United States District Court, Eastern District of Tennessee, Chattanooga

March 26, 2015

SETH PATRICK ROSS, et al., Plaintiffs,
FRANK KOPOCS, et al., Defendants.



Before the Court are Plaintiffs’ motion to amend their complaint [Doc. 69] and their motion to revise the scheduling order [Doc. 84]. In their motion to amend, Plaintiffs sought to add allegations related to their claims of negligence, negligence per se, gross negligence, and reckless conduct, and to add a claim for punitive damages. Plaintiffs filed a proposed amended complaint as an exhibit to the motion [Doc. 69-1]. Defendants filed a response in opposition to Plaintiffs’ motion to amend the complaint [Doc. 80], in which they argued that Plaintiffs’ proposed amendments should be denied because they are futile and because they would cause undue delay and prejudice to Defendants given the short amount of time before the discovery deadline expires. Plaintiffs, in their reply brief [Doc. 89], state that they are no longer seeking to amend the complaint to add a claim for punitive damages, and Plaintiffs filed a revised proposed amended complaint [Doc. 95]. Defendants then filed a supplemental brief [Doc. 94] in response to Plaintiffs’ reply and revised proposed amended complaint, in which they oppose the revised proposed amended complaint. This motion is now ripe.

As to Plaintiffs’ motion to revise the scheduling order [Doc. 84], Plaintiffs request that the deadlines for expert disclosures, final witness lists, all discovery, and pretrial disclosures be extended. Defendants have filed a response in partial opposition to Plaintiffs’ motion [Doc. 93], in which Defendants agree with the extensions requested by Plaintiffs regarding the depositions of a treating physician and the parties’ accident reconstruction experts, but oppose the other requested extensions. The time to file a reply has now passed and Plaintiffs did not file a reply.[1]Thus, this motion is also now ripe.


A. Standard

Rule 15(a)(1) of the Federal Rules of Civil Procedure allows amendments to pleadings “once as a matter of course” within “21 days after serving [the pleading], or if the pleading is one to which a responsive pleading is required, 21 days after service of a responsive pleading or 21 days after service of a motion under Rule 12(b), (e), or (f), whichever is earlier.” Plaintiffs filed their motion to amend more than 21 days after Defendants’ answer to the complaint, and thus Plaintiffs may not amend as a matter of course. Where a party does not have the right to amend as a matter of course, “[t]he court should freely give leave [to amend] when justice so requires.” Fed.R.Civ.P. 15(a)(2). “In deciding whether to grant a motion to amend, courts should consider undue delay in filing, lack of notice to the opposing party, bad faith by the moving party, repeated failure to cure deficiencies by previous amendments, undue prejudice to the opposing party, and futility of amendment.” Brumbalough v.

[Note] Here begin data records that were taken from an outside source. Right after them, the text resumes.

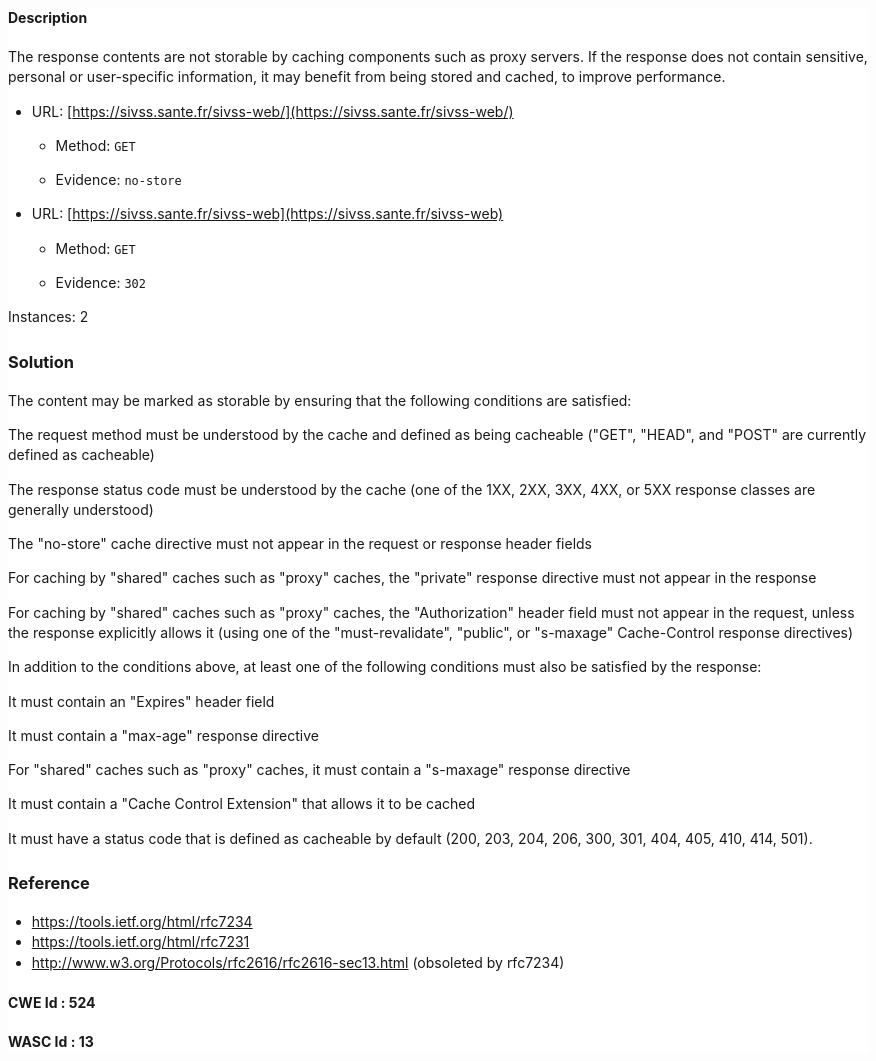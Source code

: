   
  
  
#### Description
<p>The response contents are not storable by caching components such as proxy servers. If the response does not contain sensitive, personal or user-specific information, it may benefit from being stored and cached, to improve performance.</p>
  
  
  
* URL: [https://sivss.sante.fr/sivss-web/](https://sivss.sante.fr/sivss-web/)
  
  
  * Method: `GET`
  
  
  * Evidence: `no-store`
  
  
  
  
* URL: [https://sivss.sante.fr/sivss-web](https://sivss.sante.fr/sivss-web)
  
  
  * Method: `GET`
  
  
  * Evidence: `302`
  
  
  
  
Instances: 2
  
### Solution
<p>The content may be marked as storable by ensuring that the following conditions are satisfied:</p><p>The request method must be understood by the cache and defined as being cacheable ("GET", "HEAD", and "POST" are currently defined as cacheable)</p><p>The response status code must be understood by the cache (one of the 1XX, 2XX, 3XX, 4XX, or 5XX response classes are generally understood)</p><p>The "no-store" cache directive must not appear in the request or response header fields</p><p>For caching by "shared" caches such as "proxy" caches, the "private" response directive must not appear in the response</p><p>For caching by "shared" caches such as "proxy" caches, the "Authorization" header field must not appear in the request, unless the response explicitly allows it (using one of the "must-revalidate", "public", or "s-maxage" Cache-Control response directives)</p><p>In addition to the conditions above, at least one of the following conditions must also be satisfied by the response:</p><p>It must contain an "Expires" header field</p><p>It must contain a "max-age" response directive</p><p>For "shared" caches such as "proxy" caches, it must contain a "s-maxage" response directive</p><p>It must contain a "Cache Control Extension" that allows it to be cached</p><p>It must have a status code that is defined as cacheable by default (200, 203, 204, 206, 300, 301, 404, 405, 410, 414, 501).   </p>
  
### Reference
* https://tools.ietf.org/html/rfc7234
* https://tools.ietf.org/html/rfc7231
* http://www.w3.org/Protocols/rfc2616/rfc2616-sec13.html (obsoleted by rfc7234)

  
#### CWE Id : 524
  
#### WASC Id : 13
  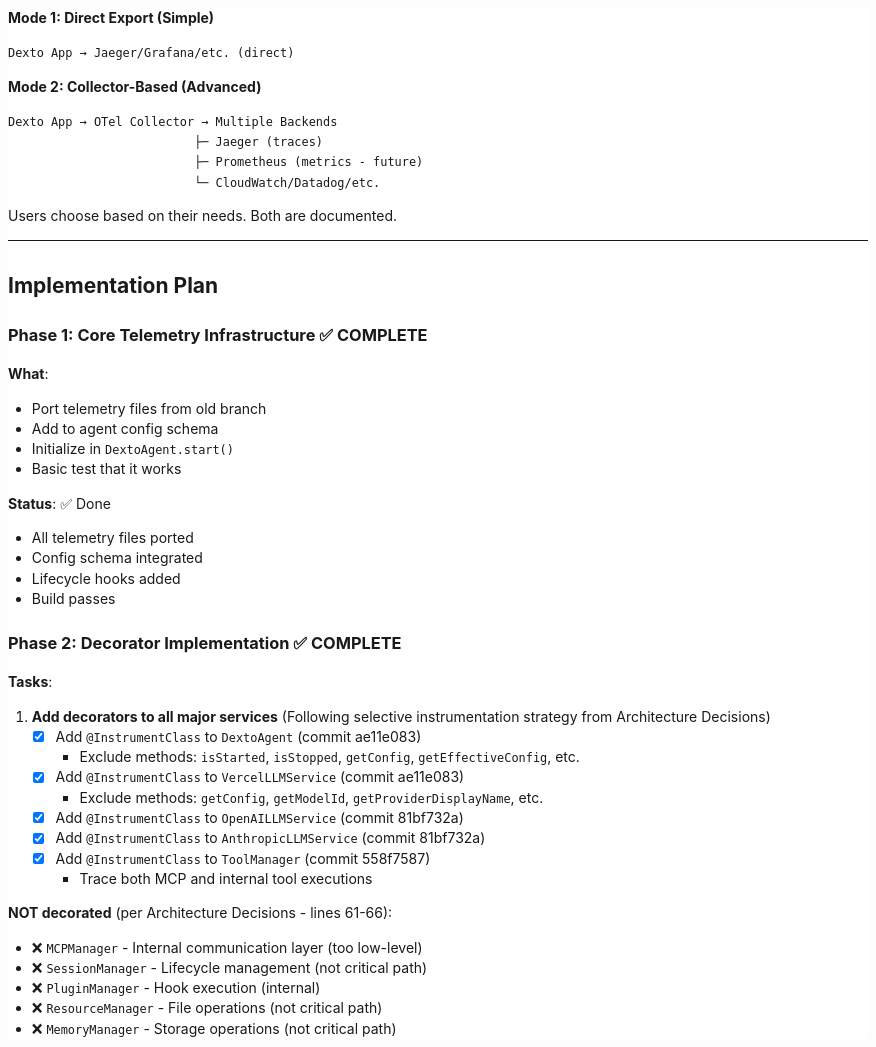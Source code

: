 **Mode 1: Direct Export (Simple)**
```
Dexto App → Jaeger/Grafana/etc. (direct)
```

**Mode 2: Collector-Based (Advanced)**
```
Dexto App → OTel Collector → Multiple Backends
                          ├─ Jaeger (traces)
                          ├─ Prometheus (metrics - future)
                          └─ CloudWatch/Datadog/etc.
```

Users choose based on their needs. Both are documented.

---

## Implementation Plan

### Phase 1: Core Telemetry Infrastructure ✅ COMPLETE

**What**:
- Port telemetry files from old branch
- Add to agent config schema
- Initialize in `DextoAgent.start()`
- Basic test that it works

**Status**: ✅ Done
- All telemetry files ported
- Config schema integrated
- Lifecycle hooks added
- Build passes

### Phase 2: Decorator Implementation ✅ COMPLETE

**Tasks**:

1. **Add decorators to all major services** (Following selective instrumentation strategy from Architecture Decisions)
   - [x] Add `@InstrumentClass` to `DextoAgent` (commit ae11e083)
     - Exclude methods: `isStarted`, `isStopped`, `getConfig`, `getEffectiveConfig`, etc.
   - [x] Add `@InstrumentClass` to `VercelLLMService` (commit ae11e083)
     - Exclude methods: `getConfig`, `getModelId`, `getProviderDisplayName`, etc.
   - [x] Add `@InstrumentClass` to `OpenAILLMService` (commit 81bf732a)
   - [x] Add `@InstrumentClass` to `AnthropicLLMService` (commit 81bf732a)
   - [x] Add `@InstrumentClass` to `ToolManager` (commit 558f7587)
     - Trace both MCP and internal tool executions

**NOT decorated** (per Architecture Decisions - lines 61-66):
   - ❌ `MCPManager` - Internal communication layer (too low-level)
   - ❌ `SessionManager` - Lifecycle management (not critical path)
   - ❌ `PluginManager` - Hook execution (internal)
   - ❌ `ResourceManager` - File operations (not critical path)
   - ❌ `MemoryManager` - Storage operations (not critical path)
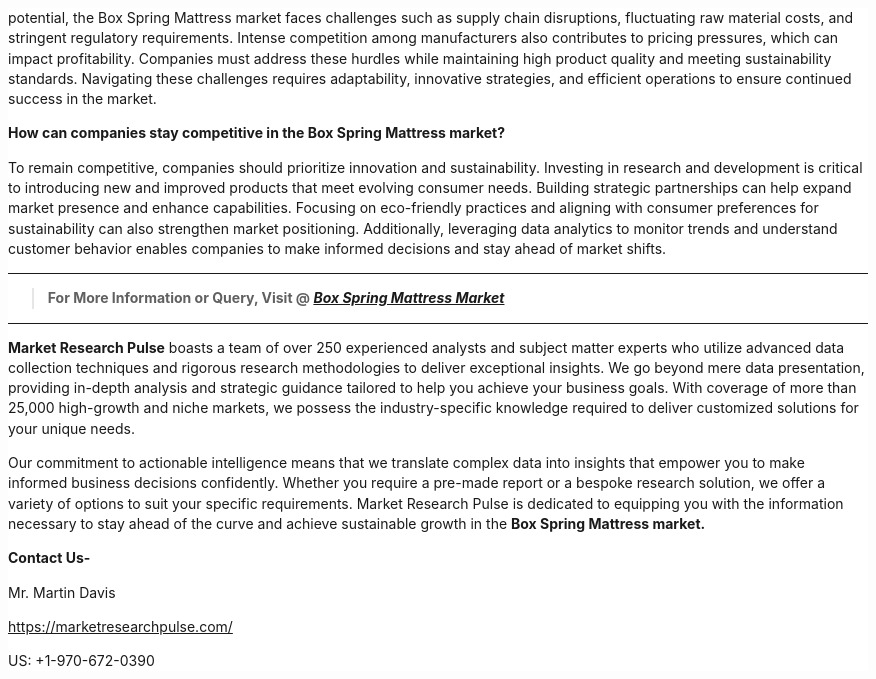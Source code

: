 potential, the Box Spring Mattress market faces challenges such as supply chain disruptions, fluctuating raw material costs, and stringent regulatory requirements. Intense competition among manufacturers also contributes to pricing pressures, which can impact profitability. Companies must address these hurdles while maintaining high product quality and meeting sustainability standards. Navigating these challenges requires adaptability, innovative strategies, and efficient operations to ensure continued success in the market.</p><p><strong>How can companies stay competitive in the Box Spring Mattress market?</strong></p><p>To remain competitive, companies should prioritize innovation and sustainability. Investing in research and development is critical to introducing new and improved products that meet evolving consumer needs. Building strategic partnerships can help expand market presence and enhance capabilities. Focusing on eco-friendly practices and aligning with consumer preferences for sustainability can also strengthen market positioning. Additionally, leveraging data analytics to monitor trends and understand customer behavior enables companies to make informed decisions and stay ahead of market shifts.</p><hr /><blockquote><p><strong>For More Information or Query, Visit @&nbsp;<em><a href="https://marketresearchpulse.com/report/70137/box-spring-mattress-market?utm_source=Linkedin&utm_medium=0116">Box Spring Mattress Market</a></em></strong></p></blockquote><hr /><p><strong>Market Research Pulse</strong> boasts a team of over 250 experienced analysts and subject matter experts who utilize advanced data collection techniques and rigorous research methodologies to deliver exceptional insights. We go beyond mere data presentation, providing in-depth analysis and strategic guidance tailored to help you achieve your business goals. With coverage of more than 25,000 high-growth and niche markets, we possess the industry-specific knowledge required to deliver customized solutions for your unique needs.</p><p>Our commitment to actionable intelligence means that we translate complex data into insights that empower you to make informed business decisions confidently. Whether you require a pre-made report or a bespoke research solution, we offer a variety of options to suit your specific requirements. Market Research Pulse is dedicated to equipping you with the information necessary to stay ahead of the curve and achieve sustainable growth in the <strong>Box Spring Mattress market.</strong></p><p><strong>Contact Us-</strong></p><p>Mr. Martin Davis</p><p>https://marketresearchpulse.com/</p><p>US: +1-970-672-0390</p>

Camelot Care Ctrs., 427 F.3d 996, 1001 (6th Cir. 2005) (citations omitted).

“Ordinarily, delay alone[] does not justify denial of leave to amend.” Morse v. McWhorter, 290 F.3d 795, 800 (6th Cir. 2002). “Delay that is neither intended to harass nor causes any ascertainable prejudice is not a permissible reason, in and of itself to disallow an amendment of a pleading.” Id. (quoting Tefft v. Seward, 689 F.2d 637, 639 n.2 (6th Cir. 1982)). “At some point, however, delay will become undue, placing an unwanted burden on the court, or will become prejudicial, placing an unfair burden on the opposing party.” Id. (quoting Adams v. Gould, 739 F.2d 858, 863 (3d Cir. 1984)) (internal quotation marks omitted). “Although Rule 15(a) indicates that leave to amend shall be freely granted, a party must act with due diligence if it intends to take advantage of the Rule’s liberality.” United States v. Midwest Suspension & Brake, 49 F.3d 1197, 1202 (6th Cir. 1995) (citing Troxel Mfg. Co. v. Schwinn Bicycle Co., 489 F.2d 968 (6th Cir. 1973)). “The longer the period of an unexplained delay, the less will be required of the nonmoving party in terms of a showing of prejudice.” Phelps v. McClellan, 30 F.3d 658, 662 (6th Cir. 1994) (quoting Evans v. Syracuse City Sch. Dist., 704 F.2d 44, 47 (2d Cir. 1983) (internal quotation marks omitted). In Phelps, the Sixth Circuit elaborated on the idea of prejudice as follows:

In determining what constitutes prejudice, the court considers whether the assertion of the new claim or defense would: require the opponent to expend significant additional resources to conduct discovery and prepare for trial; significantly delay the resolution of the dispute; or prevent the plaintiff from bringing a timely action in another jurisdiction.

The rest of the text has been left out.